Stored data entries
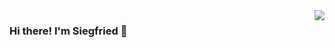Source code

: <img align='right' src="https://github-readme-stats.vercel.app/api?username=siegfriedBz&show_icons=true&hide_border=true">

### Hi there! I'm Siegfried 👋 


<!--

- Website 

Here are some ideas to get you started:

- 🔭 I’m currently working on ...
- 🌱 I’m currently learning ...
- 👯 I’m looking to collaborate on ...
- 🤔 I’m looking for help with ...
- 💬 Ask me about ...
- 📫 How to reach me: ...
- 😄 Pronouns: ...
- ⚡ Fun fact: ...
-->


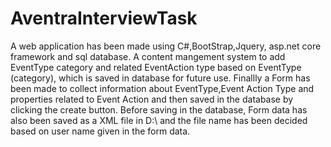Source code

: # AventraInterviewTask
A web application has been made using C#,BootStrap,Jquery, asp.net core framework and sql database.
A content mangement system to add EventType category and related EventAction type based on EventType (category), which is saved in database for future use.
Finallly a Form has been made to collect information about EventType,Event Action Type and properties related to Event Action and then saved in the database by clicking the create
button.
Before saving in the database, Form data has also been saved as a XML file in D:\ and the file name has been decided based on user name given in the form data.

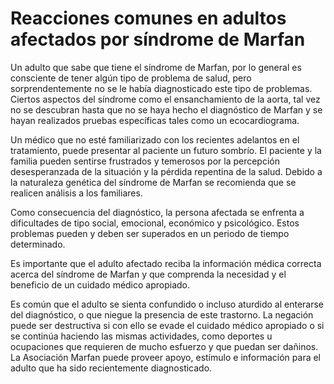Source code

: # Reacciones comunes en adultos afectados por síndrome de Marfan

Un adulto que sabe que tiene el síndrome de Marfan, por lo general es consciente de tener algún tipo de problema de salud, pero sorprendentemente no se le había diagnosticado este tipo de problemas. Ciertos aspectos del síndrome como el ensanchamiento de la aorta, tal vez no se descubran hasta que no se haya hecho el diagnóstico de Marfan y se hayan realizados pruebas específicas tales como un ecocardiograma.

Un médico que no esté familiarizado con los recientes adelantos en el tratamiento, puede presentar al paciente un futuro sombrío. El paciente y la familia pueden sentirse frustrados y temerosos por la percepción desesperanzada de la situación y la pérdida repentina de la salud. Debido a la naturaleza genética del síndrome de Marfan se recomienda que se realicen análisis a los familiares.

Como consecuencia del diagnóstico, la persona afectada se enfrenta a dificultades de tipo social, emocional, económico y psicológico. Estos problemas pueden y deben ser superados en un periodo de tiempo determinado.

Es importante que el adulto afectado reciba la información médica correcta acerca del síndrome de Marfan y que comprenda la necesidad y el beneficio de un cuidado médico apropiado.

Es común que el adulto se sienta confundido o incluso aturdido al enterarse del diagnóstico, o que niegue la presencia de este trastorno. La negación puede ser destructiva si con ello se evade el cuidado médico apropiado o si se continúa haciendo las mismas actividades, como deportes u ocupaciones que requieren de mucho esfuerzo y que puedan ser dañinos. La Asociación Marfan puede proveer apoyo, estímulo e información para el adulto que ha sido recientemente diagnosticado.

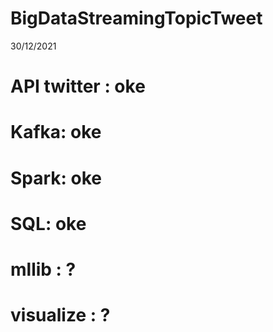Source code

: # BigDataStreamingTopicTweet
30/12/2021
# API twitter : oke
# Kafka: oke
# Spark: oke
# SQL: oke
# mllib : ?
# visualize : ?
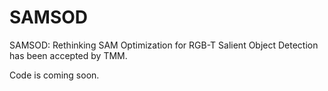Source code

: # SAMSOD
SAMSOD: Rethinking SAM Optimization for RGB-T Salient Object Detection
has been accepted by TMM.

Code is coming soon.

---

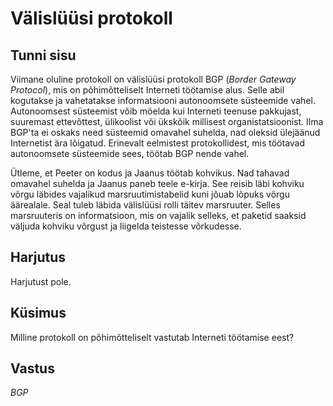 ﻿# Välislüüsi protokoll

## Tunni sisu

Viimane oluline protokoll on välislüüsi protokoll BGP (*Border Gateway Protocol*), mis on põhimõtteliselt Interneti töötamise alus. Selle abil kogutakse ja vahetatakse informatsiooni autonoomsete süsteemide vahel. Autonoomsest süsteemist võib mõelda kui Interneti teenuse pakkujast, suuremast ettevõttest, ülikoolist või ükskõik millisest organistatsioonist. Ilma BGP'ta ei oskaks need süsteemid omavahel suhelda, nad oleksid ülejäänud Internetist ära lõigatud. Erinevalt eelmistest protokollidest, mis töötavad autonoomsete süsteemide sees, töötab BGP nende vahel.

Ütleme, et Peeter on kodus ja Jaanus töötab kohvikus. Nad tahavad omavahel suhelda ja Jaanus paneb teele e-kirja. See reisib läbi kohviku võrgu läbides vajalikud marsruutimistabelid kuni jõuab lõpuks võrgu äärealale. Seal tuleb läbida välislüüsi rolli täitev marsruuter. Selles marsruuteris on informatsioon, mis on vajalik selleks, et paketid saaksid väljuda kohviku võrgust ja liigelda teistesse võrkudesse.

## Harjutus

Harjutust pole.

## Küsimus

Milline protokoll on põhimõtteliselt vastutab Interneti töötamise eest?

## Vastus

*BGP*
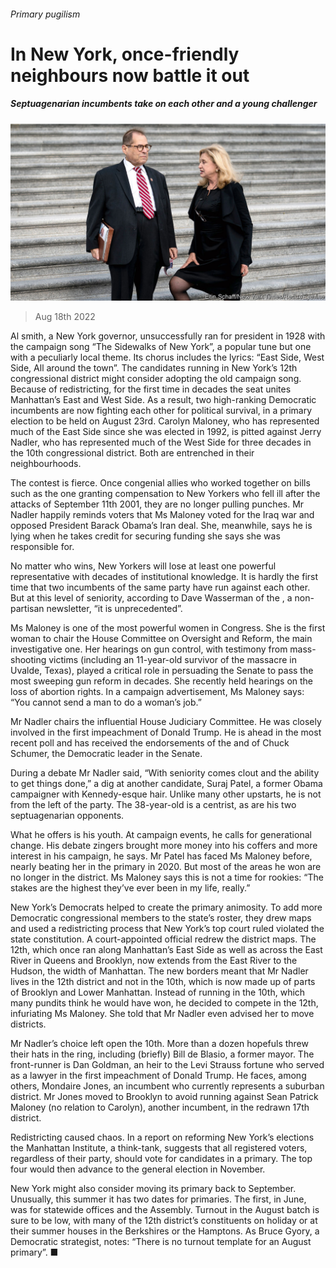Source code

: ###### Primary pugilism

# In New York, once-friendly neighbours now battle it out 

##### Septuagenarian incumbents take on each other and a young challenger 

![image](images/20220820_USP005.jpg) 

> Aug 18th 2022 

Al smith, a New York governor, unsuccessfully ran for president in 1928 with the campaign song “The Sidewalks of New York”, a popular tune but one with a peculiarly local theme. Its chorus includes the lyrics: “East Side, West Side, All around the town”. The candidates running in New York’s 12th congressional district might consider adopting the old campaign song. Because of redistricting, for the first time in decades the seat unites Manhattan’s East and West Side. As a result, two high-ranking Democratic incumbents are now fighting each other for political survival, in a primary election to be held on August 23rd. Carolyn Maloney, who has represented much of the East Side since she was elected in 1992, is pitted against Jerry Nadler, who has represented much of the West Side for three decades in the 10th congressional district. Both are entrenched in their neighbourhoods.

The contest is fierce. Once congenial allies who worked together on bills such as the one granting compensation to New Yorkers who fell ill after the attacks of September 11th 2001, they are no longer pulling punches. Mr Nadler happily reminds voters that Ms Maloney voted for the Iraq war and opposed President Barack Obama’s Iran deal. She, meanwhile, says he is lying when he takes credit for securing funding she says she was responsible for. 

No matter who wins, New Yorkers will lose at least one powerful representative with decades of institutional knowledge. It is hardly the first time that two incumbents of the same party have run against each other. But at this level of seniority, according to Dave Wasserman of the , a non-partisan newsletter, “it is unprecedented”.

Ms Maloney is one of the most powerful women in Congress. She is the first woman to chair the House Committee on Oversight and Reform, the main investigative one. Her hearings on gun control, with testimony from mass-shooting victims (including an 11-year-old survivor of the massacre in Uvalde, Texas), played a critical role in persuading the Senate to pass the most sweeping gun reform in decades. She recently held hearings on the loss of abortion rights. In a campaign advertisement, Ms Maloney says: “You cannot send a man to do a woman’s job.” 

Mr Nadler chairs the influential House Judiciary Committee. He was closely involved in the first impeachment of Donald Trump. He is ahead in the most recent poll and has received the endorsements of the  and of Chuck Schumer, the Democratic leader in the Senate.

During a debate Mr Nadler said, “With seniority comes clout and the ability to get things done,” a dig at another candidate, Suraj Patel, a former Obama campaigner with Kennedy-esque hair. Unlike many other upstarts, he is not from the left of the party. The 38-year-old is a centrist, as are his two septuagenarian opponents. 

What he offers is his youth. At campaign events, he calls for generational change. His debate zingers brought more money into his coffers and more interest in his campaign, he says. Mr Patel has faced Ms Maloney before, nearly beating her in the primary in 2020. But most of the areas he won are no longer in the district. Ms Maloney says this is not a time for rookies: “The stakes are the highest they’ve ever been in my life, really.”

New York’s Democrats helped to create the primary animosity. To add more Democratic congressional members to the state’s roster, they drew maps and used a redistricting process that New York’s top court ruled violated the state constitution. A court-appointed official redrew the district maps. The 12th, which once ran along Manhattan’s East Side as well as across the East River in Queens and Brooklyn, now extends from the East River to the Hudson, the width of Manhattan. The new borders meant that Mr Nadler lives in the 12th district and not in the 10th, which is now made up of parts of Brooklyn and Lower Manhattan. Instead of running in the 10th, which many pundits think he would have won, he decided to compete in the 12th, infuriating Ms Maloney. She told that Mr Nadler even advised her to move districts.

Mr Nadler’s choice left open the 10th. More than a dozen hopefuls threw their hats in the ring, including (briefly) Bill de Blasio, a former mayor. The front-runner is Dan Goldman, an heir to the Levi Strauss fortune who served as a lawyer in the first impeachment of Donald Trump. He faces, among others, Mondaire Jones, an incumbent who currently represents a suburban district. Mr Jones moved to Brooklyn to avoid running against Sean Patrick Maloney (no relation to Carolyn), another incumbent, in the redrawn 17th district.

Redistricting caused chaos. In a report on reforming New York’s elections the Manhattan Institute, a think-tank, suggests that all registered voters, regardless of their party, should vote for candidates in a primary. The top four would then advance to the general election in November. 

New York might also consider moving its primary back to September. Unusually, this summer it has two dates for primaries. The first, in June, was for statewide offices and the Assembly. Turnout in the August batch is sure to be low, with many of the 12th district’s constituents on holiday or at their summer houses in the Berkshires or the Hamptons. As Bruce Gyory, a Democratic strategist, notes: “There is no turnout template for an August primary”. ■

• [PROBLEM REQUIREMENTS]
What is needed is each line from the records with the word "also" in it.

• [ANSWER BELOW]
Before saving in the database, Form data has also been saved as a XML file in D:\ and the file name has been decided based on user name given in the form data.
New York might also consider moving its primary back to September. Unusually, this summer it has two dates for primaries. The first, in June, was for statewide offices and the Assembly. Turnout in the August batch is sure to be low, with many of the 12th district’s constituents on holiday or at their summer houses in the Berkshires or the Hamptons. As Bruce Gyory, a Democratic strategist, notes: “There is no turnout template for an August primary”. ■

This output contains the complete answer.